> LISTED RECORDS:
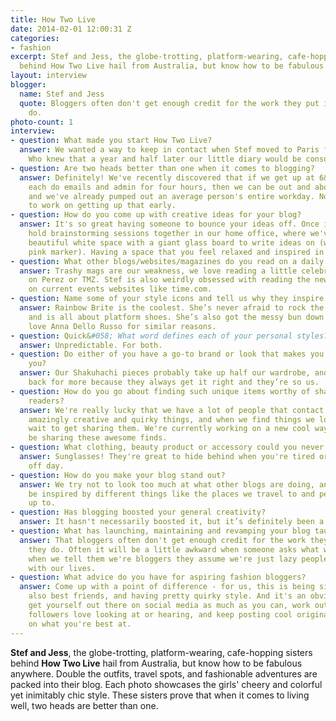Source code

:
 ```yaml
---
title: How Two Live
date: 2014-02-01 12:00:31 Z
categories:
- fashion
excerpt: Stef and Jess, the globe-trotting, platform-wearing, cafe-hopping sisters
  behind How Two Live hail from Australia, but know how to be fabulous anywhere.
layout: interview
blogger:
  name: Stef and Jess
  quote: Bloggers often don't get enough credit for the work they put into what they
    do.
photo-count: 1
interview:
- question: What made you start How Two Live?
  answer: We wanted a way to keep in contact when Stef moved to Paris for six months.
    Who knew that a year and half later our little diary would be consuming our lives!
- question: Are two heads better than one when it comes to blogging?
  answer: Definitely! We've recently discovered that if we get up at 6&#058;30am and
    each do emails and admin for four hours, then we can be out and about by 10&#058;30am
    and we've already pumped out an average person's entire workday. Now we just have
    to work on getting up that early.
- question: How do you come up with creative ideas for your blog?
  answer: It's so great having someone to bounce your ideas off. Once in a while we'll
    hold brainstorming sessions together in our home office, where we've created a
    beautiful white space with a giant glass board to write ideas on (with our pretty
    pink marker). Having a space that you feel relaxed and inspired in is key!
- question: What other blogs/websites/magazines do you read on a daily basis?
  answer: Trashy mags are our weakness, we love reading a little celebrity gossip
    on Perez or TMZ. Stef is also weirdly obsessed with reading the news, and is always
    on current events websites like time.com.
- question: Name some of your style icons and tell us why they inspire you.
  answer: Rainbow Brite is the coolest. She’s never afraid to rock the clashing colours,
    and is all about platform shoes. She’s also got the messy bun down pat. We also
    love Anna Dello Russo for similar reasons.
- question: Quick&#058; What word defines each of your personal styles?
  answer: Unpredictable. For both.
- question: Do either of you have a go-to brand or look that makes you feel the most
    you?
  answer: Our Shakuhachi pieces probably take up half our wardrobe, and we keep going
    back for more because they always get it right and they’re so us.
- question: How do you go about finding such unique items worthy of sharing with your
    readers?
  answer: We're really lucky that we have a lot of people that contact us who make
    amazingly creative and quirky things, and when we find things we love we can't
    wait to get sharing them. We're currently working on a new cool way we can constantly
    be sharing these awesome finds.
- question: What clothing, beauty product or accessory could you never live without?
  answer: Sunglasses! They're great to hide behind when you're tired or having an
    off day.
- question: How do you make your blog stand out?
  answer: We try not to look too much at what other blogs are doing, and let ourselves
    be inspired by different things like the places we travel to and people we look
    up to.
- question: Has blogging boosted your general creativity?
  answer: It hasn't necessarily boosted it, but it’s definitely been a great outlet.
- question: What has launching, maintaining and revamping your blog taught you?
  answer: That bloggers often don't get enough credit for the work they put into what
    they do. Often it will be a little awkward when someone asks what we do, because
    when we tell them we're bloggers they assume we're just lazy people who do nothing
    with our lives.
- question: What advice do you have for aspiring fashion bloggers?
  answer: Come up with a point of difference - for us, this is being sisters who are
    also best friends, and having pretty quirky style. And it's an obvious point but
    get yourself out there on social media as much as you can, work out what your
    followers love looking at or hearing, and keep posting cool original content based
    on what you're best at.
---
```


**Stef and Jess**, the globe-trotting, platform-wearing, cafe-hopping sisters behind **How Two Live** hail from Australia, but know how to be fabulous anywhere. Double the outfits, travel spots, and fashionable adventures are packed into their blog. Each photo showcases the girls' cheery and colorful yet inimitably chic style. These sisters prove that when it comes to living well, two heads are better than one.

> WHAT TO PRODUCE: In your answer, print the entries above exactly, with the pictures left out.

> WRITTEN RESPONSE:
Source code

:
 ```yaml
---
title: How Two Live
date: 2014-02-01 12:00:31 Z
categories:
- fashion
excerpt: Stef and Jess, the globe-trotting, platform-wearing, cafe-hopping sisters
  behind How Two Live hail from Australia, but know how to be fabulous anywhere.
layout: interview
blogger:
  name: Stef and Jess
  quote: Bloggers often don't get enough credit for the work they put into what they
    do.
photo-count: 1
interview:
- question: What made you start How Two Live?
  answer: We wanted a way to keep in contact when Stef moved to Paris for six months.
    Who knew that a year and half later our little diary would be consuming our lives!
- question: Are two heads better than one when it comes to blogging?
  answer: Definitely! We've recently discovered that if we get up at 6&#058;30am and
    each do emails and admin for four hours, then we can be out and about by 10&#058;30am
    and we've already pumped out an average person's entire workday. Now we just have
    to work on getting up that early.
- question: How do you come up with creative ideas for your blog?
  answer: It's so great having someone to bounce your ideas off. Once in a while we'll
    hold brainstorming sessions together in our home office, where we've created a
    beautiful white space with a giant glass board to write ideas on (with our pretty
    pink marker). Having a space that you feel relaxed and inspired in is key!
- question: What other blogs/websites/magazines do you read on a daily basis?
  answer: Trashy mags are our weakness, we love reading a little celebrity gossip
    on Perez or TMZ. Stef is also weirdly obsessed with reading the news, and is always
    on current events websites like time.com.
- question: Name some of your style icons and tell us why they inspire you.
  answer: Rainbow Brite is the coolest. She’s never afraid to rock the clashing colours,
    and is all about platform shoes. She’s also got the messy bun down pat. We also
    love Anna Dello Russo for similar reasons.
- question: Quick&#058; What word defines each of your personal styles?
  answer: Unpredictable. For both.
- question: Do either of you have a go-to brand or look that makes you feel the most
    you?
  answer: Our Shakuhachi pieces probably take up half our wardrobe, and we keep going
    back for more because they always get it right and they’re so us.
- question: How do you go about finding such unique items worthy of sharing with your
    readers?
  answer: We're really lucky that we have a lot of people that contact us who make
    amazingly creative and quirky things, and when we find things we love we can't
    wait to get sharing them. We're currently working on a new cool way we can constantly
    be sharing these awesome finds.
- question: What clothing, beauty product or accessory could you never live without?
  answer: Sunglasses! They're great to hide behind when you're tired or having an
    off day.
- question: How do you make your blog stand out?
  answer: We try not to look too much at what other blogs are doing, and let ourselves
    be inspired by different things like the places we travel to and people we look
    up to.
- question: Has blogging boosted your general creativity?
  answer: It hasn't necessarily boosted it, but it’s definitely been a great outlet.
- question: What has launching, maintaining and revamping your blog taught you?
  answer: That bloggers often don't get enough credit for the work they put into what
    they do. Often it will be a little awkward when someone asks what we do, because
    when we tell them we're bloggers they assume we're just lazy people who do nothing
    with our lives.
- question: What advice do you have for aspiring fashion bloggers?
  answer: Come up with a point of difference - for us, this is being sisters who are
    also best friends, and having pretty quirky style. And it's an obvious point but
    get yourself out there on social media as much as you can, work out what your
    followers love looking at or hearing, and keep posting cool original content based
    on what you're best at.
---
```


**Stef and Jess**, the globe-trotting, platform-wearing, cafe-hopping sisters behind **How Two Live** hail from Australia, but know how to be fabulous anywhere. Double the outfits, travel spots, and fashionable adventures are packed into their blog. Each photo showcases the girls' cheery and colorful yet inimitably chic style. These sisters prove that when it comes to living well, two heads are better than one.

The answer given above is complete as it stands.